Task inputs:

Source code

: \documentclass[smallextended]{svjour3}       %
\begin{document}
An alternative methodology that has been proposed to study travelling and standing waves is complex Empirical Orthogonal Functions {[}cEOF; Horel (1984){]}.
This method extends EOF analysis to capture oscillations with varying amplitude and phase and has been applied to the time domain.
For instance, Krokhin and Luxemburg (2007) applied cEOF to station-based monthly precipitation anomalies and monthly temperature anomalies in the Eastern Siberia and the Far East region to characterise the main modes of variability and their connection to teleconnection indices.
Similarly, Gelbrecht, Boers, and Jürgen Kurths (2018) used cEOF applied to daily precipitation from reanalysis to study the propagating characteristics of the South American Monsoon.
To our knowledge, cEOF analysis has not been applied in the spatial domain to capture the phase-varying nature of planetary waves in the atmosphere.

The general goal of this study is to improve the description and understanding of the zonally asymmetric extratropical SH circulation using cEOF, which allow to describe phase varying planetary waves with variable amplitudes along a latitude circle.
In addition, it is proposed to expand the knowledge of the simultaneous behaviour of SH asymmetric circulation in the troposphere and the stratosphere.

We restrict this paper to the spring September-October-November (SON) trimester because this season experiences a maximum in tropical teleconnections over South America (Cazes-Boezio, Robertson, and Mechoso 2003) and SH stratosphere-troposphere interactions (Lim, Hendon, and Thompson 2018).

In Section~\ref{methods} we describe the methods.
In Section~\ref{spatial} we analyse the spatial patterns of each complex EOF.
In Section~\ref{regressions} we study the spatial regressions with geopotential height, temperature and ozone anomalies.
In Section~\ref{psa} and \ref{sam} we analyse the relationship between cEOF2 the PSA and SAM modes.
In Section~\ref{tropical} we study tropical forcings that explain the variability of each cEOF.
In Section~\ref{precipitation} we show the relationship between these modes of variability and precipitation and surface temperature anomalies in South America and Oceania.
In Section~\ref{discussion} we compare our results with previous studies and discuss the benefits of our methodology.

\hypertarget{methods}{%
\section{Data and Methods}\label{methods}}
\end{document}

How to complete this task: The required response is a complete, exact copy of the records.

Response:
Source code

: \documentclass[smallextended]{svjour3}       %
\begin{document}
An alternative methodology that has been proposed to study travelling and standing waves is complex Empirical Orthogonal Functions {[}cEOF; Horel (1984){]}.
This method extends EOF analysis to capture oscillations with varying amplitude and phase and has been applied to the time domain.
For instance, Krokhin and Luxemburg (2007) applied cEOF to station-based monthly precipitation anomalies and monthly temperature anomalies in the Eastern Siberia and the Far East region to characterise the main modes of variability and their connection to teleconnection indices.
Similarly, Gelbrecht, Boers, and Jürgen Kurths (2018) used cEOF applied to daily precipitation from reanalysis to study the propagating characteristics of the South American Monsoon.
To our knowledge, cEOF analysis has not been applied in the spatial domain to capture the phase-varying nature of planetary waves in the atmosphere.

The general goal of this study is to improve the description and understanding of the zonally asymmetric extratropical SH circulation using cEOF, which allow to describe phase varying planetary waves with variable amplitudes along a latitude circle.
In addition, it is proposed to expand the knowledge of the simultaneous behaviour of SH asymmetric circulation in the troposphere and the stratosphere.

We restrict this paper to the spring September-October-November (SON) trimester because this season experiences a maximum in tropical teleconnections over South America (Cazes-Boezio, Robertson, and Mechoso 2003) and SH stratosphere-troposphere interactions (Lim, Hendon, and Thompson 2018).

In Section~\ref{methods} we describe the methods.
In Section~\ref{spatial} we analyse the spatial patterns of each complex EOF.
In Section~\ref{regressions} we study the spatial regressions with geopotential height, temperature and ozone anomalies.
In Section~\ref{psa} and \ref{sam} we analyse the relationship between cEOF2 the PSA and SAM modes.
In Section~\ref{tropical} we study tropical forcings that explain the variability of each cEOF.
In Section~\ref{precipitation} we show the relationship between these modes of variability and precipitation and surface temperature anomalies in South America and Oceania.
In Section~\ref{discussion} we compare our results with previous studies and discuss the benefits of our methodology.

\hypertarget{methods}{%
\section{Data and Methods}\label{methods}}
\end{document}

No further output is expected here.